Accountancy Errors are not Considered a Valid Excuse for VAT Arrears

Even though an accountant may have been brought in to manage the company’s finances, company directors are still ultimately responsible for making sure that the VAT returns that are submitted to HMRC accurately represent the company’s tax affairs.

In the scenario where an accountant has made a mistake, company directors will still be held responsible for the VAT bill, including any missed previous payments or under-payments. HMRC doesn’t consider an error on the part of the accountant as a valid excuse for late or non-payment of VAT liabilities.

What Happens if the Company has VAT Arrears?

VAT arrears may be an indication your company is approaching insolvency, or has possibly even crossed the line.

Remember, one of the definitions of an insolvent company is being unable to pay bills when they fall due. This places you in a situation where you need to place the interests of creditors first or risk accusations of wrongful trading, so our advice is to go through your accounts carefully and make sure.

If you’re in arreas you have several options:

  • Negotiate a Time to Pay arrangement with HMRC to create a payment plan of affordable instalments that won’t have an impact on company cash flow. Time to Pay Agreements are your first port of call in this situation, although HMRC generally does not allow these where one is already in place.
  • Secure Finance – Ask us about finance options to tide your business over into cash flow settles down.
  •  Enter into administration to protect themselves against legal action and give them the opportunity to restructure the company and potentially get back on track with the guidance of an administrator (a licensed insolvency practitioner).
  • Consult with an Insolvency Practitioner about your options, which may include putting the company into voluntary liquidation.

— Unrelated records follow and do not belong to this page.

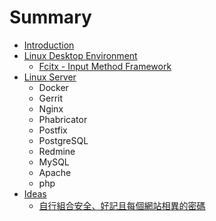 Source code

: # Summary

* [Introduction](README.md)
* [Linux Desktop Environment](contents/linux_desktop_environment.md)
   * [Fcitx - Input Method Framework](contents/fcitx_-_input_method_framework.md)
* [Linux Server](contents/linux_server.md)
   * Docker
   * Gerrit
   * Nginx
   * Phabricator
   * Postfix
   * PostgreSQL
   * Redmine
   * MySQL
   * Apache
   * php
* [Ideas](contents/ideas.md)
   * [自行組合安全、好記且每個網站相異的密碼](contents/zi_xing_zu_he_an_quan_3001_hao_ji_qie_mei_ge_wang_zhan_xiang_yi_de_mi_ma.md)

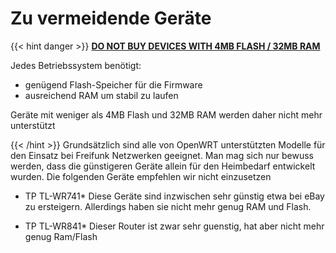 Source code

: # Zu vermeidende Geräte
{{< hint danger >}}
[__DO NOT BUY DEVICES WITH 4MB FLASH / 32MB RAM__](https://openwrt.org/supported_devices/432_warning)

Jedes Betriebssystem benötigt:
- genügend Flash-Speicher für die Firmware
- ausreichend RAM um stabil zu laufen

Geräte mit weniger als 4MB Flash und 32MB RAM werden daher nicht mehr unterstützt

{{< /hint >}}
Grundsätzlich sind alle von OpenWRT unterstützten Modelle für den Einsatz bei Freifunk Netzwerken geeignet. Man mag sich nur bewuss werden, dass die günstigeren Geräte allein für den Heimbedarf entwickelt wurden. Die folgenden Geräte empfehlen wir nicht einzusetzen

* TP TL-WR741*
  Diese Geräte sind inzwischen sehr günstig etwa bei eBay zu ersteigern. Allerdings haben sie nicht mehr genug RAM und Flash.

* TP TL-WR841*
  Dieser Router ist zwar sehr guenstig, hat aber nicht mehr genug Ram/Flash
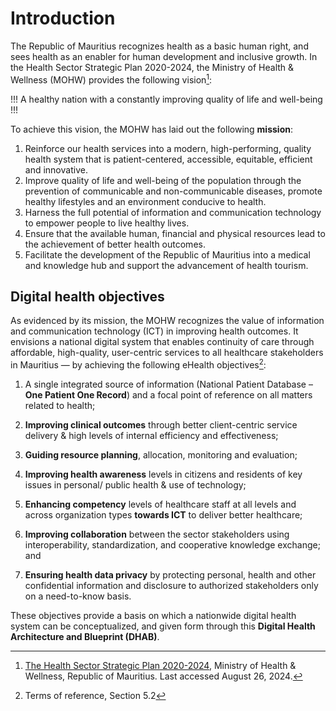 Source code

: # Introduction
The Republic of Mauritius recognizes health as a basic human right, and sees health as an enabler for human development and inclusive growth. In the Health Sector Strategic Plan 2020-2024, the Ministry of Health & Wellness (MOHW) provides the following vision[^1]:

!!!
A healthy nation with a constantly improving quality of life and well-being
!!!

To achieve this vision, the MOHW has laid out the following **mission**:

1. Reinforce our health services into a modern, high-performing, quality health system that is patient-centered, accessible, equitable, efficient and innovative.  
2. Improve quality of life and well-being of the population through the prevention of communicable and non-communicable diseases, promote healthy lifestyles and an environment conducive to health.  
3. Harness the full potential of information and communication technology to empower people to live healthy lives.  
4. Ensure that the available human, financial and physical resources lead to the achievement of better health outcomes.  
5. Facilitate the development of the Republic of Mauritius into a medical and knowledge hub and support the advancement of health tourism.

## Digital health objectives
As evidenced by its mission, the MOHW recognizes the value of information and communication technology (ICT) in improving health outcomes. It envisions a national digital system that enables continuity of care through affordable, high-quality, user-centric services to all healthcare stakeholders in Mauritius — by achieving the following eHealth objectives[^2]:

1. A single integrated source of information (National Patient Database – **One Patient One Record**) and a focal point of reference on all matters related to health;

2. **Improving clinical outcomes** through better client-centric service delivery & high levels of internal efficiency and effectiveness;

3. **Guiding resource planning**, allocation, monitoring and evaluation;

4. **Improving health awareness** levels in citizens and residents of key issues in personal/ public health & use of technology;

5. **Enhancing competency** levels of healthcare staff at all levels and across organization types **towards ICT** to deliver better healthcare;

6. **Improving collaboration** between the sector stakeholders using interoperability, standardization, and cooperative knowledge exchange; and

7. **Ensuring health data privacy** by protecting  personal, health and other confidential information and disclosure to authorized stakeholders only on a need-to-know basis. 

These objectives provide a basis on which a nationwide digital health system can be conceptualized, and given form through this **Digital Health Architecture and Blueprint (DHAB)**.

[^1]:  [The Health Sector Strategic Plan 2020-2024](https://health.govmu.org/health/wp-content/uploads/2023/03/Health-Sector-Strategic-Plan-2020-2024.pdf), Ministry of Health & Wellness, Republic of Mauritius. Last accessed August 26, 2024\. 

[^2]:  Terms of reference, Section 5.2
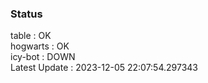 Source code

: ### Status


table : OK  
hogwarts : OK  
icy-bot : DOWN  
Latest Update : 2023-12-05 22:07:54.297343
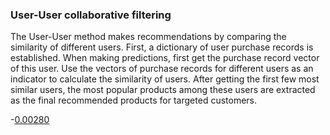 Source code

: ### User-User collaborative filtering

The User-User method makes recommendations by comparing the similarity of different users. First, a dictionary of user purchase records is established. When making predictions, first get the purchase record vector of this user. Use the vectors of purchase records for different users as an indicator to calculate the similarity of users. After getting the first few most similar users, the most popular products among these users are extracted as the final recommended products for targeted customers.

-[0.00280](https://www.kaggle.com/code/tao58lee/h-m-user-user-collaborative-filtering?scriptVersionId=98033887)
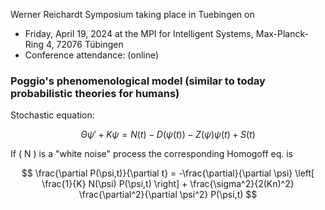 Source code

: Werner Reichardt Symposium taking place in Tuebingen on

* Friday, April 19, 2024 at the MPI for Intelligent Systems, Max-Planck-Ring 4, 72076 Tübingen
* Conference attendance: (online)

### Poggio's phenomenological model (similar to today probabilistic theories for humans)


Stochastic equation:

$$
\Theta \psi' + K \psi = N(t) - D(\psi(t)) - Z(\psi) \psi(t) + S(t)
$$

If \( N \) is a "white noise" process the corresponding Homogoff eq. is

$$
\frac{\partial P(\psi,t)}{\partial t} = -\frac{\partial}{\partial \psi} \left[ \frac{1}{K} N(\psi) P(\psi,t) \right] + \frac{\sigma^2}{2(Kn)^2} \frac{\partial^2}{\partial \psi^2} P(\psi,t)
$$

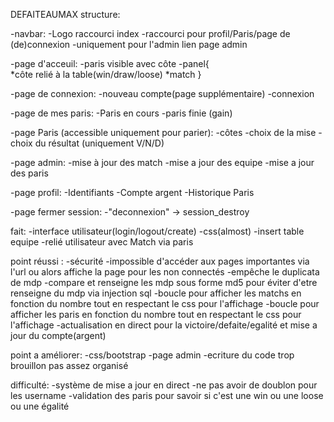 DEFAITEAUMAX structure:

-navbar:
    -Logo raccourci index
    -raccourci pour profil/Paris/page de (de)connexion
    -uniquement pour l'admin lien page admin

-page d'acceuil:
    -paris visible avec côte
    -panel{  
        *côte relié à la table(win/draw/loose)
        *match
    }


-page de connexion:
    -nouveau compte(page supplémentaire)
    -connexion


-page de mes paris:
    -Paris en cours
    -paris finie (gain)

-page Paris (accessible uniquement pour parier):
    -côtes
    -choix de la mise
    -choix du résultat (uniquement V/N/D)

-page admin:
    -mise à jour des match
    -mise a jour des equipe
    -mise a jour des paris

    
-page profil:
    -Identifiants
    -Compte argent
    -Historique Paris


-page fermer session:
    -"deconnexion" -> session_destroy




    
        
fait:
    -interface utilisateur(login/logout/create)
    -css(almost)
    -insert table equipe
    -relié utilisateur avec Match via paris



point réussi : 
    -sécurité
    -impossible d'accéder aux pages importantes via l'url ou alors affiche la page pour les non connectés
    -empêche le duplicata de mdp
    -compare et renseigne les mdp sous forme md5 pour éviter d'etre renseigne du mdp via injection sql
    -boucle pour afficher les matchs en fonction du nombre tout en respectant le css pour l'affichage
    -boucle pour afficher les paris en fonction du nombre tout en respectant le css pour l'affichage
    -actualisation en direct pour la victoire/defaite/egalité et mise a jour du compte(argent)


point a améliorer:
    -css/bootstrap
    -page admin
    -ecriture du code trop brouillon pas assez organisé

difficulté:
    -système de mise a jour en direct
    -ne pas avoir de doublon pour les username
    -validation des paris pour savoir si c'est une win ou une loose ou une égalité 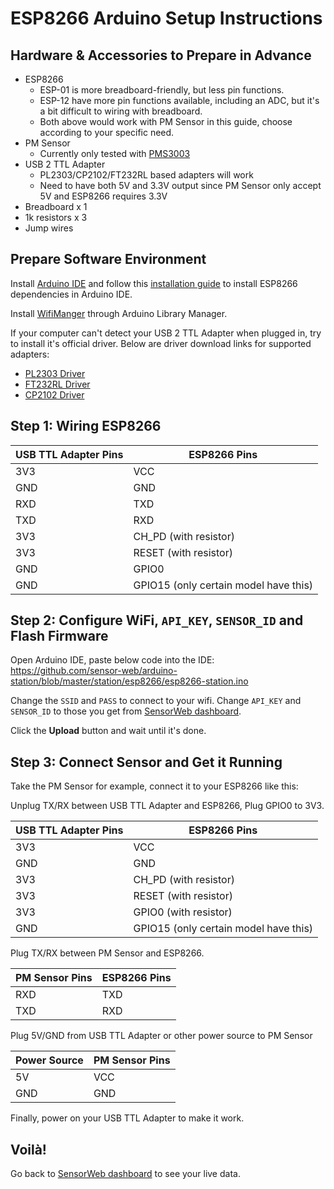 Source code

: ESP8266 Arduino Setup Instructions
==================================

## Hardware & Accessories to Prepare in Advance

- ESP8266
    + ESP-01 is more breadboard-friendly, but less pin functions.
    + ESP-12 have more pin functions available, including an ADC, but it's a bit difficult to wiring with breadboard.
    + Both above would work with PM Sensor in this guide, choose according to your specific need.
- PM Sensor
    + Currently only tested with [PMS3003][PMS3003]
- USB 2 TTL Adapter
    + PL2303/CP2102/FT232RL based adapters will work
    + Need to have both 5V and 3.3V output since PM Sensor only accept 5V and ESP8266 requires 3.3V
- Breadboard x 1
- 1k resistors x 3
- Jump wires

## Prepare Software Environment

Install [Arduino IDE][arduino-download] and follow this [installation guide][esp8266-install] to install ESP8266 dependencies in Arduino IDE.

Install [WifiManger][wifi-manager] through Arduino Library Manager.

If your computer can't detect your USB 2 TTL Adapter when plugged in, try to install it's official driver. 
Below are driver download links for supported adapters:
* [PL2303 Driver][PL2303]
* [FT232RL Driver][FT232RL]
* [CP2102 Driver][CP2102]

## Step 1: Wiring ESP8266

USB TTL Adapter Pins| ESP8266 Pins
--- | -----
3V3 | VCC
GND | GND
RXD | TXD
TXD | RXD
3V3 | CH_PD (with resistor)
3V3 | RESET (with resistor)
GND | GPIO0
GND | GPIO15 (only certain model have this)


## Step 2: Configure WiFi, `API_KEY`, `SENSOR_ID` and Flash Firmware

Open Arduino IDE, paste below code into the IDE:
https://github.com/sensor-web/arduino-station/blob/master/station/esp8266/esp8266-station.ino

Change the `SSID` and `PASS` to connect to your wifi. Change `API_KEY` and `SENSOR_ID` to those you get from [SensorWeb dashboard][sensorweb-profile].

Click the **Upload** button and wait until it's done.

## Step 3: Connect Sensor and Get it Running

Take the PM Sensor for example, connect it to your ESP8266 like this:

Unplug TX/RX between USB TTL Adapter and ESP8266,
Plug GPIO0 to 3V3.

USB TTL Adapter Pins| ESP8266 Pins
--- | ----
3V3 | VCC
GND | GND
3V3 | CH_PD (with resistor)
3V3 | RESET (with resistor)
3V3 | GPIO0 (with resistor)
GND | GPIO15 (only certain model have this)

Plug TX/RX between PM Sensor and ESP8266.

PM Sensor Pins| ESP8266 Pins
--- | ----
RXD | TXD
TXD | RXD

Plug 5V/GND from USB TTL Adapter or other power source to PM Sensor

Power Source| PM Sensor Pins
--- | ----
5V  | VCC
GND | GND

Finally, power on your USB TTL Adapter to make it work.

## Voilà!

Go back to [SensorWeb dashboard][sensorweb-profile] to see your live data.

[PMS3003]: https://goo.gl/CIVGjF
[arduino-download]: https://www.arduino.cc/en/Main/Software
[wifi-manager]: https://github.com/tzapu/WiFiManager#quick-start
[esp8266-install]: http://esp8266.github.io/Arduino/versions/2.1.0/doc/installing.html
[PL2303]: http://goo.gl/KuqY4h
[CP2102]: http://goo.gl/jSnHO0
[FT232RL]: http://goo.gl/IYHhQI
[sensorweb-profile]: http://sensorweb.io/profile

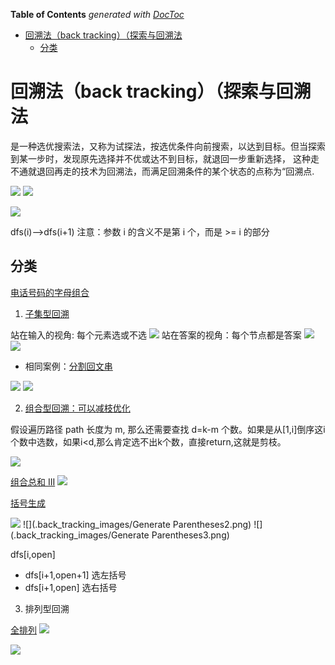 <!-- START doctoc generated TOC please keep comment here to allow auto update -->
<!-- DON'T EDIT THIS SECTION, INSTEAD RE-RUN doctoc TO UPDATE -->
**Table of Contents**  *generated with [DocToc](https://github.com/thlorenz/doctoc)*

- [回溯法（back tracking）（探索与回溯法](#%E5%9B%9E%E6%BA%AF%E6%B3%95back-tracking%E6%8E%A2%E7%B4%A2%E4%B8%8E%E5%9B%9E%E6%BA%AF%E6%B3%95)
  - [分类](#%E5%88%86%E7%B1%BB)

<!-- END doctoc generated TOC please keep comment here to allow auto update -->

# 回溯法（back tracking）（探索与回溯法


是一种选优搜索法，又称为试探法，按选优条件向前搜索，以达到目标。但当探索到某一步时，发现原先选择并不优或达不到目标，就退回一步重新选择，
这种走不通就退回再走的技术为回溯法，而满足回溯条件的某个状态的点称为“回溯点.

![](.back_tracking_images/back_tracking.png) 
![](.back_tracking_images/back_tracking2.png)



![](.back_tracking_images/back_tracking_info.png)

dfs(i)-->dfs(i+1)
注意：参数 i 的含义不是第 i 个，而是 >= i 的部分


## 分类
[电话号码的字母组合](17_letter_combinations_of_a_phone_number_test.go)

1. [子集型回溯](78_subsets_test.go)

站在输入的视角: 每个元素选或不选
![](.back_tracking_images/subsequence_back_tracking.png)
站在答案的视角：每个节点都是答案
![](.back_tracking_images/sub_sequence_back_tracking2.png)
![](.back_tracking_images/sub_sequence_back_tracking3.png)

- 相同案例：[分割回文串](131_palindrome_partition_test.go)

![](.back_tracking_images/palindrome_partition1.png)
![](.back_tracking_images/sub_sequnce_back_tracking4.png)

2. [组合型回溯：可以减枝优化](./77_combinations_test.go)

假设遍历路径 path 长度为 m, 那么还需要查找 d=k-m 个数。如果是从[1,i]倒序这i个数中选数，如果i<d,那么肯定选不出k个数，直接return,这就是剪枝。

![](.back_tracking_images/back_tracking_combinaton2.png)


[组合总和 III](./216_combination_sum3_test.go)
![](.back_tracking_images/combinationSum3.png)



[括号生成](./22_generate_parentheses_test.go)

![](.back_tracking_images/GenerateParentheses.png)
![](.back_tracking_images/Generate Parentheses2.png)
![](.back_tracking_images/Generate Parentheses3.png)

dfs[i,open]
- dfs[i+1,open+1] 选左括号
- dfs[i+1,open] 选右括号


3. 排列型回溯


[全排列](./46_permute_test.go)
![](.back_tracking_images/Permutations.png)

![]( .back_tracking_images/permutations2.png)

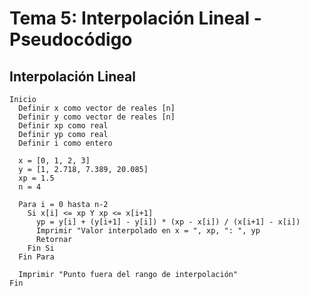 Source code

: # Tema 5: Interpolación Lineal - Pseudocódigo
## Interpolación Lineal
    Inicio
      Definir x como vector de reales [n]
      Definir y como vector de reales [n]
      Definir xp como real
      Definir yp como real
      Definir i como entero
    
      x = [0, 1, 2, 3]
      y = [1, 2.718, 7.389, 20.085]
      xp = 1.5
      n = 4
    
      Para i = 0 hasta n-2
        Si x[i] <= xp Y xp <= x[i+1]
          yp = y[i] + (y[i+1] - y[i]) * (xp - x[i]) / (x[i+1] - x[i])
          Imprimir "Valor interpolado en x = ", xp, ": ", yp
          Retornar
        Fin Si
      Fin Para
    
      Imprimir "Punto fuera del rango de interpolación"
    Fin
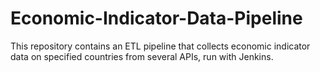 # Economic-Indicator-Data-Pipeline
This repository contains an ETL pipeline that collects economic indicator data on specified countries from several APIs, run with Jenkins.
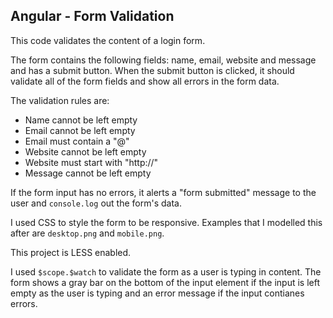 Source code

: ## Angular - Form Validation


This code validates the content of a login form.

The form contains the following fields: name, email, website and message and has a submit button. When the submit button is clicked, it should validate all of the form fields and show all errors in the form data. 

The validation rules are:

* Name cannot be left empty
* Email cannot be left empty
* Email must contain a "@"
* Website cannot be left empty
* Website must start with "http://"
* Message cannot be left empty

If the form input has no errors, it alerts a "form submitted" message to the user and `console.log` out the form's data.

I used CSS to style the form to be responsive. Examples that I modelled this after are `desktop.png` and `mobile.png`. 

This project is LESS enabled.

I used `$scope.$watch` to validate the form as a user is typing in content. The form shows a gray bar on the bottom of the input element if the input is left empty as the user is typing and an error message if the input contianes errors.  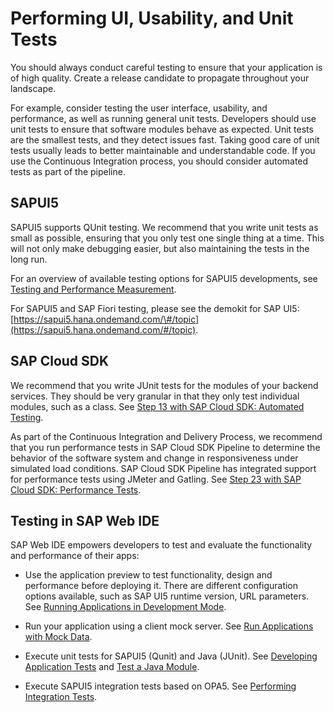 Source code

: <!-- loio50a7c7d65c8a458bacb401a95c9ce976 -->

# Performing UI, Usability, and Unit Tests

You should always conduct careful testing to ensure that your application is of high quality. Create a release candidate to propagate throughout your landscape.

For example, consider testing the user interface, usability, and performance, as well as running general unit tests. Developers should use unit tests to ensure that software modules behave as expected. Unit tests are the smallest tests, and they detect issues fast. Taking good care of unit tests usually leads to better maintainable and understandable code. If you use the Continuous Integration process, you should consider automated tests as part of the pipeline.



<a name="loio50a7c7d65c8a458bacb401a95c9ce976__section_crp_5qc_wgb"/>

## SAPUI5

SAPUI5 supports QUnit testing. We recommend that you write unit tests as small as possible, ensuring that you only test one single thing at a time. This will not only make debugging easier, but also maintaining the tests in the long run.

For an overview of available testing options for SAPUI5 developments, see [Testing and Performance Measurement](https://sapui5.hana.ondemand.com/#/topic/291c9121e6044ab381e0b51716f97f52).

For SAPUI5 and SAP Fiori testing, please see the demokit for SAP UI5: [https://sapui5.hana.ondemand.com/\#/topic](https://sapui5.hana.ondemand.com/#/topic).



## SAP Cloud SDK

We recommend that you write JUnit tests for the modules of your backend services. They should be very granular in that they only test individual modules, such as a class. See [Step 13 with SAP Cloud SDK: Automated Testing](https://blogs.sap.com/2017/09/19/step-12-with-sap-s4hana-cloud-sdk-automated-testing/).

As part of the Continuous Integration and Delivery Process, we recommend that you run performance tests in SAP Cloud SDK Pipeline to determine the behavior of the software system and change in responsiveness under simulated load conditions. SAP Cloud SDK Pipeline has integrated support for performance tests using JMeter and Gatling. See [Step 23 with SAP Cloud SDK: Performance Tests](https://blogs.sap.com/2018/01/11/step-23-with-sap-s4hana-cloud-sdk-performance-tests/).



<a name="loio50a7c7d65c8a458bacb401a95c9ce976__section_ldg_b4f_xgb"/>

## Testing in SAP Web IDE

SAP Web IDE empowers developers to test and evaluate the functionality and performance of their apps:

-   Use the application preview to test functionality, design and performance before deploying it. There are different configuration options available, such as SAP UI5 runtime version, URL parameters. See [Running Applications in Development Mode](https://help.sap.com/viewer/825270ffffe74d9f988a0f0066ad59f0/CF/en-US/fcc3b671ca084c8ab5e009bd4de19048.html).

-   Run your application using a client mock server. See [Run Applications with Mock Data](https://help.sap.com/viewer/825270ffffe74d9f988a0f0066ad59f0/CF/en-US/e7d047a743b74b83875c3ede20783f24.html).

-   Execute unit tests for SAPUI5 \(Qunit\) and Java \(JUnit\). See [Developing Application Tests](https://help.sap.com/viewer/825270ffffe74d9f988a0f0066ad59f0/CF/en-US/3655fba62f884e84a774c6030eeeab49.html) and [Test a Java Module](https://help.sap.com/viewer/825270ffffe74d9f988a0f0066ad59f0/CF/en-US/25cd7ef4cb8b4e03aaa60ab197cf51b1.html).

-   Execute SAPUI5 integration tests based on OPA5. See [Performing Integration Tests](../integrate-and-test/integrate-and-test-84ddc25.md#loio998fbbb1a53c4fbb888e9b14892b3c0c).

Whatever the circumstances, directors must always take prompt action to resolve their financial problems to protect creditors and the company. Enlisting the help of a professional as soon as possible will prevent VAT arrears from spiralling out of control.

Can you pay VAT monthly?

Yes. HMRC is more than happy for you to set up VAT payments via convenient monthly installments, over as 12 month period.

While most directors who are unable to pay fear HMRC, they are generally reasonable and helpful. It is not in their interests to penalise companies too heavily when they’re already in financial trouble. If you keep in clear communication with them you’ll find they are keen for your company to thrive and will do what they can to help, within reasonable limits.

Consequences of Non Payment

Non payment of VAT is clearly a serious issue for any business owner and one which HMRC do not take lightly.

Always keep in clear communication with them, and never consider putting your head in the sand.

VAT arrears commonly leads to baliffs and/or winding up petitions which may mean your company is forced into compulsory liquidation. The ultimate consequence of not paying VAT will therefore be the end of your company, and on occasion HMRC will do this even at a cost to themselves (i.e. the limited compay has no money which liquidation will recoup for them) because they need to make an example.

Talk to HMRC about paying in installments and, when you feel the debts are simply getting out of hand, consider speaking with an insolvency practitioner for advice on wider options to tackle your debt.